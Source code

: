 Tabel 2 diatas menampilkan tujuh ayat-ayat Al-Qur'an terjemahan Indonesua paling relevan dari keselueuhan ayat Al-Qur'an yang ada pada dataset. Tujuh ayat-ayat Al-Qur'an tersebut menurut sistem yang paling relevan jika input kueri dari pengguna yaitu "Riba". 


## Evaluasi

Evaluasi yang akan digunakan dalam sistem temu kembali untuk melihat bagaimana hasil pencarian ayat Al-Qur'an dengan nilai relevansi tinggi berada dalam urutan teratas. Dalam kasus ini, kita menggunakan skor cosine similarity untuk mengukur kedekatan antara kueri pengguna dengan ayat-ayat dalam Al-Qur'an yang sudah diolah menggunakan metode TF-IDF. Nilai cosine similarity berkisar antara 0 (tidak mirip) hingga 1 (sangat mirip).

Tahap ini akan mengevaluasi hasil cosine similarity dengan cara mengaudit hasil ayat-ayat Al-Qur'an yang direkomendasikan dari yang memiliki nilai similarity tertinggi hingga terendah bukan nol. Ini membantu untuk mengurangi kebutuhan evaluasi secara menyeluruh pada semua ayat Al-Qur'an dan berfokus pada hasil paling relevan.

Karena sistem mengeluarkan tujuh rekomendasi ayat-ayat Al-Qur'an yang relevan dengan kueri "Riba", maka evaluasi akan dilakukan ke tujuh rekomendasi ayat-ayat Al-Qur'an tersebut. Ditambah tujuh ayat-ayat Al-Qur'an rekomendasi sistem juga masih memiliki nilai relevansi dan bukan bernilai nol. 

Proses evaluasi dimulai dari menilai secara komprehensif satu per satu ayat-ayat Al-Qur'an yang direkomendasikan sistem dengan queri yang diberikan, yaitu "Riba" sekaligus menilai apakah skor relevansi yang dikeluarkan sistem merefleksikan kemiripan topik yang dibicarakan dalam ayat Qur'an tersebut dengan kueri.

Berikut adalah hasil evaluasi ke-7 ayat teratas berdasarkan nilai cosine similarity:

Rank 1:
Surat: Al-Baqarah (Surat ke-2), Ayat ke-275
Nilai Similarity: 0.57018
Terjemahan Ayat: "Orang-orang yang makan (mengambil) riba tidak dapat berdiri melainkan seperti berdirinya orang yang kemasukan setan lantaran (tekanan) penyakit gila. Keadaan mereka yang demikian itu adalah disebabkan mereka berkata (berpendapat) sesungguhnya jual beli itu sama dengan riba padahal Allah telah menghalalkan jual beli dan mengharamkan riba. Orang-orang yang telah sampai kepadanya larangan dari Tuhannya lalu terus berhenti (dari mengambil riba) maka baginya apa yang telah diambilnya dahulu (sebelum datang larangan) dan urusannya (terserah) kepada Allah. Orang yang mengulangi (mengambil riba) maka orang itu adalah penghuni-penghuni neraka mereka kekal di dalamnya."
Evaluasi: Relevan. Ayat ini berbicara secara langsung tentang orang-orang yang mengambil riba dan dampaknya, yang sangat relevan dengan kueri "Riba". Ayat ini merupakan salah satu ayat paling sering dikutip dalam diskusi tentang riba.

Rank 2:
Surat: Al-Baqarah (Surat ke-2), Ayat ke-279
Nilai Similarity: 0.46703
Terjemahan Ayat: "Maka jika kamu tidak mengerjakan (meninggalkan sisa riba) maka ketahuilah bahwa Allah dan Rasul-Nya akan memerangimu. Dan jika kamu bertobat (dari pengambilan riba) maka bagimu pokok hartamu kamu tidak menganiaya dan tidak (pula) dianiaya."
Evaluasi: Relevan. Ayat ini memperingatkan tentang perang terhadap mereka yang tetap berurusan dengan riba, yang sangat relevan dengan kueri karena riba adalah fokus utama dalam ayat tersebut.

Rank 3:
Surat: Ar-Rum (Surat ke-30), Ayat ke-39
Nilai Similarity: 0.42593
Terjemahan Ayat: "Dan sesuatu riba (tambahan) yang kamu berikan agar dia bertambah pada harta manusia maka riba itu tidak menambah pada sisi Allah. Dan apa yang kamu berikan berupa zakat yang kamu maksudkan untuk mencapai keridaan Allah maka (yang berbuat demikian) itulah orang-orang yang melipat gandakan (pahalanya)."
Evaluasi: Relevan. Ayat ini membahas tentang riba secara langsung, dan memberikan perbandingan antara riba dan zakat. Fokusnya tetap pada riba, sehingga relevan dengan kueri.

...

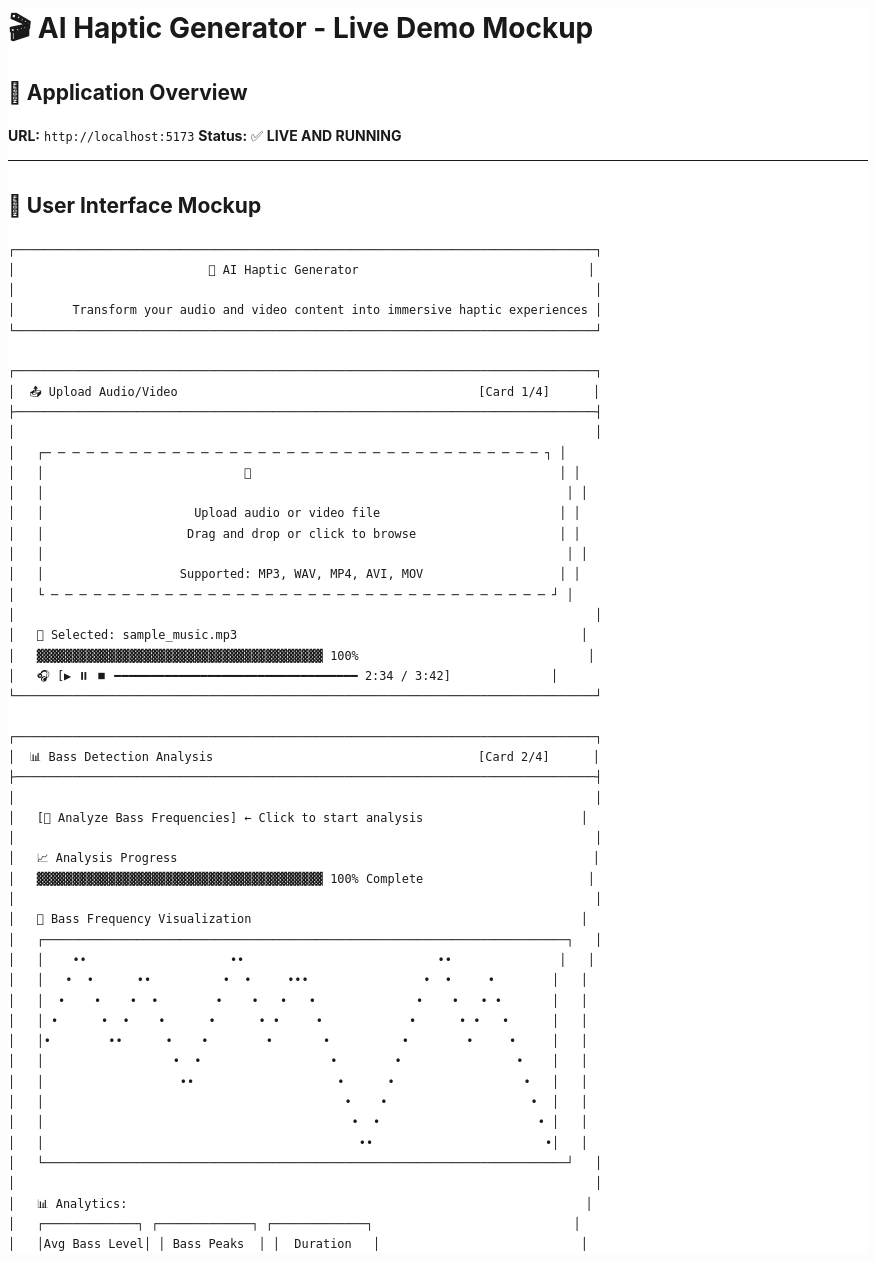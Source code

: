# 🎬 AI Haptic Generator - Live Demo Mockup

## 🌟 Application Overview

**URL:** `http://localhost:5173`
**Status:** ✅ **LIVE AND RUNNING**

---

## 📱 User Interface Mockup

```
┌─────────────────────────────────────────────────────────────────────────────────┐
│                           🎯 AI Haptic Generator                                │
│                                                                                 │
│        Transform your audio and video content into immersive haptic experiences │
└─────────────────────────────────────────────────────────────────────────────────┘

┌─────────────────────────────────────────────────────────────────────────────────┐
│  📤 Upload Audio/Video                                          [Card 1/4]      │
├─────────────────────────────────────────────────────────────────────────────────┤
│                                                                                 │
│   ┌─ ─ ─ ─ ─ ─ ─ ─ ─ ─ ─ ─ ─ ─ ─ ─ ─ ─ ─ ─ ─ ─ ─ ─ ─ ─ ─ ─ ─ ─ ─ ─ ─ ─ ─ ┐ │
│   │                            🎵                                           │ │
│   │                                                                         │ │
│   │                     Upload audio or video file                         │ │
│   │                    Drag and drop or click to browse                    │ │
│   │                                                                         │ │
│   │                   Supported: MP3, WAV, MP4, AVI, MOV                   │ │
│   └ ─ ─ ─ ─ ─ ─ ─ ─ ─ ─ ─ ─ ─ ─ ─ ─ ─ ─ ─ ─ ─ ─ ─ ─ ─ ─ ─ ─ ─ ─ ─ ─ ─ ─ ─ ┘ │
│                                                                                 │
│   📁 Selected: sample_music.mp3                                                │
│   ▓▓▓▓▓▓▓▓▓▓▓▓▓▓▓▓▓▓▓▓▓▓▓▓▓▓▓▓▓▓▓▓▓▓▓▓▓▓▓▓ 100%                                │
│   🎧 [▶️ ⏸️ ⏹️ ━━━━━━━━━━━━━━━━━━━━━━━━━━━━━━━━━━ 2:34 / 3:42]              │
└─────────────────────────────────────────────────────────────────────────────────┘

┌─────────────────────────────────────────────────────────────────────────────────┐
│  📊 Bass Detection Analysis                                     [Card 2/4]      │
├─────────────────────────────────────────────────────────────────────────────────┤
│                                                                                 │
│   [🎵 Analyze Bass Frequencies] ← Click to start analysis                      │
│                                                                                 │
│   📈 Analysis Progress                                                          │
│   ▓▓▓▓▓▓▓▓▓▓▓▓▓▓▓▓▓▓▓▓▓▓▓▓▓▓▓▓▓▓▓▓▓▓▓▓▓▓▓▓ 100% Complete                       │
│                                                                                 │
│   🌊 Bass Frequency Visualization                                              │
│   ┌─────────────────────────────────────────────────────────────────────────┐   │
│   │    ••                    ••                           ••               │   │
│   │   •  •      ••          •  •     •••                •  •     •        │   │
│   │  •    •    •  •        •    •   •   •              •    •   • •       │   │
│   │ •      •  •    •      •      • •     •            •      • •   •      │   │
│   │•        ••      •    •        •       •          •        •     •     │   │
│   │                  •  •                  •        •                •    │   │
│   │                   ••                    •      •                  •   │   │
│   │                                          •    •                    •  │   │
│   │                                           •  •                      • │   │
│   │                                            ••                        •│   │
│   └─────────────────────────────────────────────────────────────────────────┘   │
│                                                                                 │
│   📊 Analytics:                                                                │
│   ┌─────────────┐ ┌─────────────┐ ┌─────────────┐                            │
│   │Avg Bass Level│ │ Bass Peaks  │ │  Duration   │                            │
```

PROMPT –
Work through the entries, filtering for the string "Mockup", and copy each line that holds it.

REPLY TO THE TASK –
:# 🎬 AI Haptic Generator - Live Demo Mockup
## 📱 User Interface Mockup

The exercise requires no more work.